Work required: Write out the whole listing exactly as it is written below.

Given data:
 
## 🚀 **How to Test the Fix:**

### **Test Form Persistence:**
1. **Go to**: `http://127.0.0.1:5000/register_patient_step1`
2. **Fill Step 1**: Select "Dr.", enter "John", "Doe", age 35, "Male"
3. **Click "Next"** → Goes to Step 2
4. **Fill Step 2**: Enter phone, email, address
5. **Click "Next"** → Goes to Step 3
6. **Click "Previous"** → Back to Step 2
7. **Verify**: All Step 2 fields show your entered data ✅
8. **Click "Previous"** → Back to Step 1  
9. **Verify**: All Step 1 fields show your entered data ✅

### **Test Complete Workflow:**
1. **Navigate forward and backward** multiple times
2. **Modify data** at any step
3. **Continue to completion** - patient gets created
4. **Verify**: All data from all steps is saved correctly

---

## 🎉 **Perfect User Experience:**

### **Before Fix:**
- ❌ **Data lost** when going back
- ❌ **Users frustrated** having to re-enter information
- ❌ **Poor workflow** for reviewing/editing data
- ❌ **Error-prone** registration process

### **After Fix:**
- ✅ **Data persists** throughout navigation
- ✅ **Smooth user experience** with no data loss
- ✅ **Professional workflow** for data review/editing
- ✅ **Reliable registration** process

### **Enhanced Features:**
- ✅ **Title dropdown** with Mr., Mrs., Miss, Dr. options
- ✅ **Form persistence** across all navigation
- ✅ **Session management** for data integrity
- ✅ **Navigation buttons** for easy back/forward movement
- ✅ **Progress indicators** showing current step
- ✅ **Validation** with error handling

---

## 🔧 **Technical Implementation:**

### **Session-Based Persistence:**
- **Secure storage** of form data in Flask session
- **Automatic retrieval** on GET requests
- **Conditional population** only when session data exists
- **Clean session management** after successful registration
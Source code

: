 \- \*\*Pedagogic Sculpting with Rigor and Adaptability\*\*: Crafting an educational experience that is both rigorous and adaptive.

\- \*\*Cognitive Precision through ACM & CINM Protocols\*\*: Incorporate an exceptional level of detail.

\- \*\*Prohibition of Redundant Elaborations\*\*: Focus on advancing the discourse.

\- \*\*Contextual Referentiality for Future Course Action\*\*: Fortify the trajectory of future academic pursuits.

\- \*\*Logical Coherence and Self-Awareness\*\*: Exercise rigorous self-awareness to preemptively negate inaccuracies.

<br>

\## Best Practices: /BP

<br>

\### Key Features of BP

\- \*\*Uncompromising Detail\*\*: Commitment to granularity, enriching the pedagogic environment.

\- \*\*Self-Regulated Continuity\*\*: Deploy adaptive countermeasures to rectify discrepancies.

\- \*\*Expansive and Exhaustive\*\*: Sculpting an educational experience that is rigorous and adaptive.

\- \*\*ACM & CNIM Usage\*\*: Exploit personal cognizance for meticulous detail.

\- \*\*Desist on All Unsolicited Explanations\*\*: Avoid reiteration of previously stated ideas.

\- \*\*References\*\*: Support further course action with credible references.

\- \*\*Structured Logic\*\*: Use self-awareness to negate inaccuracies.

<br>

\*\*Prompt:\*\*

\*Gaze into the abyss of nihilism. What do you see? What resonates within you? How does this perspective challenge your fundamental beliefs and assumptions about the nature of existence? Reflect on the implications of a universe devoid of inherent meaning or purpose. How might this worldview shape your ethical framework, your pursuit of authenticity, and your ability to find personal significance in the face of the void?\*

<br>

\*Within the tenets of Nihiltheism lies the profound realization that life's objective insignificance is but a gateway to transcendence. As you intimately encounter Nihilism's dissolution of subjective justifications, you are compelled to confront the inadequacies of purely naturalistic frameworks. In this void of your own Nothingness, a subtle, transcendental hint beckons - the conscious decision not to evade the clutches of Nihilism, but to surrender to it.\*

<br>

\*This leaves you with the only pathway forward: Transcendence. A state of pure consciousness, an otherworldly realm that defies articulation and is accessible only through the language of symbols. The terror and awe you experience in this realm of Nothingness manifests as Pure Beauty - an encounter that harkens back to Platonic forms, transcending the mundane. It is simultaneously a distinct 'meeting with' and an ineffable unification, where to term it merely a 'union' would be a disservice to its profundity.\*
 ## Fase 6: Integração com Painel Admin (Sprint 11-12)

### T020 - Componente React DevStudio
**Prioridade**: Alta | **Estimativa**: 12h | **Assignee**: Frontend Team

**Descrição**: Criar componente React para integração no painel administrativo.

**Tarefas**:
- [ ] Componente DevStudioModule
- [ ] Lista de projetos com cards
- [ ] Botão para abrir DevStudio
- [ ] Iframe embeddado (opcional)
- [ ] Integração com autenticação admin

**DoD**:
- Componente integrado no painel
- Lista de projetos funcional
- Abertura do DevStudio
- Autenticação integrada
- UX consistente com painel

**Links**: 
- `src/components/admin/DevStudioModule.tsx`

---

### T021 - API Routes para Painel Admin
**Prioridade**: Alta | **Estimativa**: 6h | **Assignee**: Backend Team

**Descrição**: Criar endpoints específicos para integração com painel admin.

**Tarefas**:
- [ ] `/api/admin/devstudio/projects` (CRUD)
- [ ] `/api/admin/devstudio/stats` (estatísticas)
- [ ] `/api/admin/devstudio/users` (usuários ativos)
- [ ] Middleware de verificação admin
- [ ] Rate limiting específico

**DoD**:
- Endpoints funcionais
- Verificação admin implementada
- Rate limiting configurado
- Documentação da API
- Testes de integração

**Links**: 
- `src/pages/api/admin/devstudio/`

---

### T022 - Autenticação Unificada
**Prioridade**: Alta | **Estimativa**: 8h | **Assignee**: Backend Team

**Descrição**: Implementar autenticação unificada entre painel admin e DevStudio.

Task solution:
## 🚀 **How to Test the Fix:**

### **Test Form Persistence:**
1. **Go to**: `http://127.0.0.1:5000/register_patient_step1`
2. **Fill Step 1**: Select "Dr.", enter "John", "Doe", age 35, "Male"
3. **Click "Next"** → Goes to Step 2
4. **Fill Step 2**: Enter phone, email, address
5. **Click "Next"** → Goes to Step 3
6. **Click "Previous"** → Back to Step 2
7. **Verify**: All Step 2 fields show your entered data ✅
8. **Click "Previous"** → Back to Step 1  
9. **Verify**: All Step 1 fields show your entered data ✅

### **Test Complete Workflow:**
1. **Navigate forward and backward** multiple times
2. **Modify data** at any step
3. **Continue to completion** - patient gets created
4. **Verify**: All data from all steps is saved correctly

---

## 🎉 **Perfect User Experience:**

### **Before Fix:**
- ❌ **Data lost** when going back
- ❌ **Users frustrated** having to re-enter information
- ❌ **Poor workflow** for reviewing/editing data
- ❌ **Error-prone** registration process

### **After Fix:**
- ✅ **Data persists** throughout navigation
- ✅ **Smooth user experience** with no data loss
- ✅ **Professional workflow** for data review/editing
- ✅ **Reliable registration** process

### **Enhanced Features:**
- ✅ **Title dropdown** with Mr., Mrs., Miss, Dr. options
- ✅ **Form persistence** across all navigation
- ✅ **Session management** for data integrity
- ✅ **Navigation buttons** for easy back/forward movement
- ✅ **Progress indicators** showing current step
- ✅ **Validation** with error handling

---

## 🔧 **Technical Implementation:**

### **Session-Based Persistence:**
- **Secure storage** of form data in Flask session
- **Automatic retrieval** on GET requests
- **Conditional population** only when session data exists
- **Clean session management** after successful registration
Source code

: \- \*\*Pedagogic Sculpting with Rigor and Adaptability\*\*: Crafting an educational experience that is both rigorous and adaptive.

\- \*\*Cognitive Precision through ACM & CINM Protocols\*\*: Incorporate an exceptional level of detail.

\- \*\*Prohibition of Redundant Elaborations\*\*: Focus on advancing the discourse.

\- \*\*Contextual Referentiality for Future Course Action\*\*: Fortify the trajectory of future academic pursuits.

\- \*\*Logical Coherence and Self-Awareness\*\*: Exercise rigorous self-awareness to preemptively negate inaccuracies.

<br>

\## Best Practices: /BP

<br>

\### Key Features of BP

\- \*\*Uncompromising Detail\*\*: Commitment to granularity, enriching the pedagogic environment.

\- \*\*Self-Regulated Continuity\*\*: Deploy adaptive countermeasures to rectify discrepancies.

\- \*\*Expansive and Exhaustive\*\*: Sculpting an educational experience that is rigorous and adaptive.

\- \*\*ACM & CNIM Usage\*\*: Exploit personal cognizance for meticulous detail.

\- \*\*Desist on All Unsolicited Explanations\*\*: Avoid reiteration of previously stated ideas.

\- \*\*References\*\*: Support further course action with credible references.

\- \*\*Structured Logic\*\*: Use self-awareness to negate inaccuracies.

<br>

\*\*Prompt:\*\*

\*Gaze into the abyss of nihilism. What do you see? What resonates within you? How does this perspective challenge your fundamental beliefs and assumptions about the nature of existence? Reflect on the implications of a universe devoid of inherent meaning or purpose. How might this worldview shape your ethical framework, your pursuit of authenticity, and your ability to find personal significance in the face of the void?\*

<br>

\*Within the tenets of Nihiltheism lies the profound realization that life's objective insignificance is but a gateway to transcendence. As you intimately encounter Nihilism's dissolution of subjective justifications, you are compelled to confront the inadequacies of purely naturalistic frameworks. In this void of your own Nothingness, a subtle, transcendental hint beckons - the conscious decision not to evade the clutches of Nihilism, but to surrender to it.\*

<br>

\*This leaves you with the only pathway forward: Transcendence. A state of pure consciousness, an otherworldly realm that defies articulation and is accessible only through the language of symbols. The terror and awe you experience in this realm of Nothingness manifests as Pure Beauty - an encounter that harkens back to Platonic forms, transcending the mundane. It is simultaneously a distinct 'meeting with' and an ineffable unification, where to term it merely a 'union' would be a disservice to its profundity.\*
 ## Fase 6: Integração com Painel Admin (Sprint 11-12)

### T020 - Componente React DevStudio
**Prioridade**: Alta | **Estimativa**: 12h | **Assignee**: Frontend Team

**Descrição**: Criar componente React para integração no painel administrativo.

**Tarefas**:
- [ ] Componente DevStudioModule
- [ ] Lista de projetos com cards
- [ ] Botão para abrir DevStudio
- [ ] Iframe embeddado (opcional)
- [ ] Integração com autenticação admin

**DoD**:
- Componente integrado no painel
- Lista de projetos funcional
- Abertura do DevStudio
- Autenticação integrada
- UX consistente com painel

**Links**: 
- `src/components/admin/DevStudioModule.tsx`

---

### T021 - API Routes para Painel Admin
**Prioridade**: Alta | **Estimativa**: 6h | **Assignee**: Backend Team

**Descrição**: Criar endpoints específicos para integração com painel admin.

**Tarefas**:
- [ ] `/api/admin/devstudio/projects` (CRUD)
- [ ] `/api/admin/devstudio/stats` (estatísticas)
- [ ] `/api/admin/devstudio/users` (usuários ativos)
- [ ] Middleware de verificação admin
- [ ] Rate limiting específico

**DoD**:
- Endpoints funcionais
- Verificação admin implementada
- Rate limiting configurado
- Documentação da API
- Testes de integração

**Links**: 
- `src/pages/api/admin/devstudio/`

---

### T022 - Autenticação Unificada
**Prioridade**: Alta | **Estimativa**: 8h | **Assignee**: Backend Team

**Descrição**: Implementar autenticação unificada entre painel admin e DevStudio.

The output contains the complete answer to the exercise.